O caminho de Iskendria a Angnos e a viagem pelo reino haviam sido cansativos. Ele circulou por cidades e aldeias e mostrou-se somente para viajantes solitários e ermitões. Ninguém achava que fosse um elfo. Vestia um capuz que cobria suas orelhas e parte do rosto. Sua voz ainda era de elfo, mas que humano já ouvira um elfo falar alguma vez? Certamente achavam que era um viajante misterioso de uma terra distante, o que de certa forma era verdade.
Durante suas viagens, memorizou o curso das trilhas dos albos. Logo conhecia tantas delas em Angnos que já arriscava pular de uma estrela para outra, sem trocar de mundo. Admirou-se como fazia isso com facilidade. O feitiço era o mesmo; só era necessário escolher uma trilha que não deixasse o mundo em que estava. Mesmo assim, ainda não tinha obtido sucesso.

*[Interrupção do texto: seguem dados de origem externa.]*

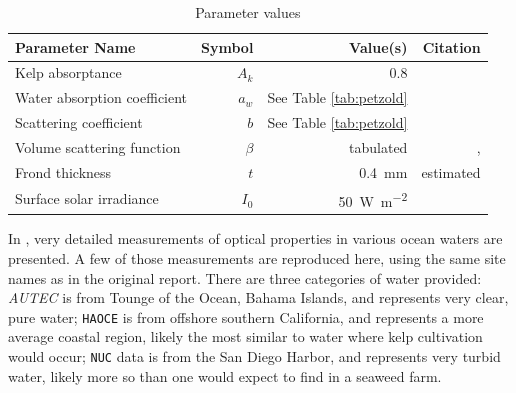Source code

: \documentclass[ms,cpyr,lof,lot]{uathesis}
\begin{document}
\begin{table}
  \centering
  \caption{Parameter values}
  \begin{tabular}{lrrr}
    \toprule
    Parameter Name & Symbol & Value(s) & Citation \\ 
    \midrule
    Kelp absorptance & $A_k$ & 0.8 & \cite{colombo-pallotta_photosynthetic_2006} \\%
    Water absorption coefficient & $a_w$ & See Table \ref{tab:petzold} & \cite{petzold_volume_1972} \\%
    Scattering coefficient & $b$  & See Table \ref{tab:petzold} & \cite{petzold_volume_1972} \\%
    Volume scattering function & $\beta$ & tabulated & \cite{petzold_volume_1972,sokolov_parameterization_2010}, \\%
    Frond thickness & $t$ & \SI{0.4}{\mm} & estimated \\
    Surface solar irradiance & $I_0$ & \SI{50}{\W\per\m\squared} & \cite{broch_modelling_2012}  \\%
    \bottomrule
  \end{tabular}
  \label{tab:params}
\end{table}

In \citep{petzold_volume_1972}, very detailed measurements of optical properties in various ocean waters are presented.
A few of those measurements are reproduced here, using the same site names as in the original report.
There are three categories of water provided: \textit{AUTEC} is from Tounge of the Ocean, Bahama Islands,
and represents very clear, pure water; \texttt{HAOCE} is from offshore southern California, and represents a more average coastal region,
likely the most similar to water where kelp cultivation would occur; \texttt{NUC} data is from the San Diego Harbor, and represents very turbid water,
likely more so than one would expect to find in a seaweed farm.
\end{document}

Havia pouco tempo, estava percorrendo uma região cujas trilhas eram novas para ele. Fazia dias que não via mais nenhum humano. Mas encontrava sinais de filhos de albos. Reconhecia-os em intervenções que só mãos de elfos conseguiriam executar. Em alguns lugares, a vegetação lembrava a da Terra dos Albos e a fertilidade incomum daquela região o fazia suspeitar que, em algum lugar dali, houvesse uma nascente mágica semelhante à de Noroelle. Todos esses sinais estavam ligados à natureza rala e selvagem, que naquele solo pedregoso normalmente só produzia pouco verde.
Pensando no deserto, ele se perguntou se não fora secretamente injusto com este mundo. O mar de areia mostrou-lhe que também havia paisagens no mundo dos humanos que eram de grande beleza.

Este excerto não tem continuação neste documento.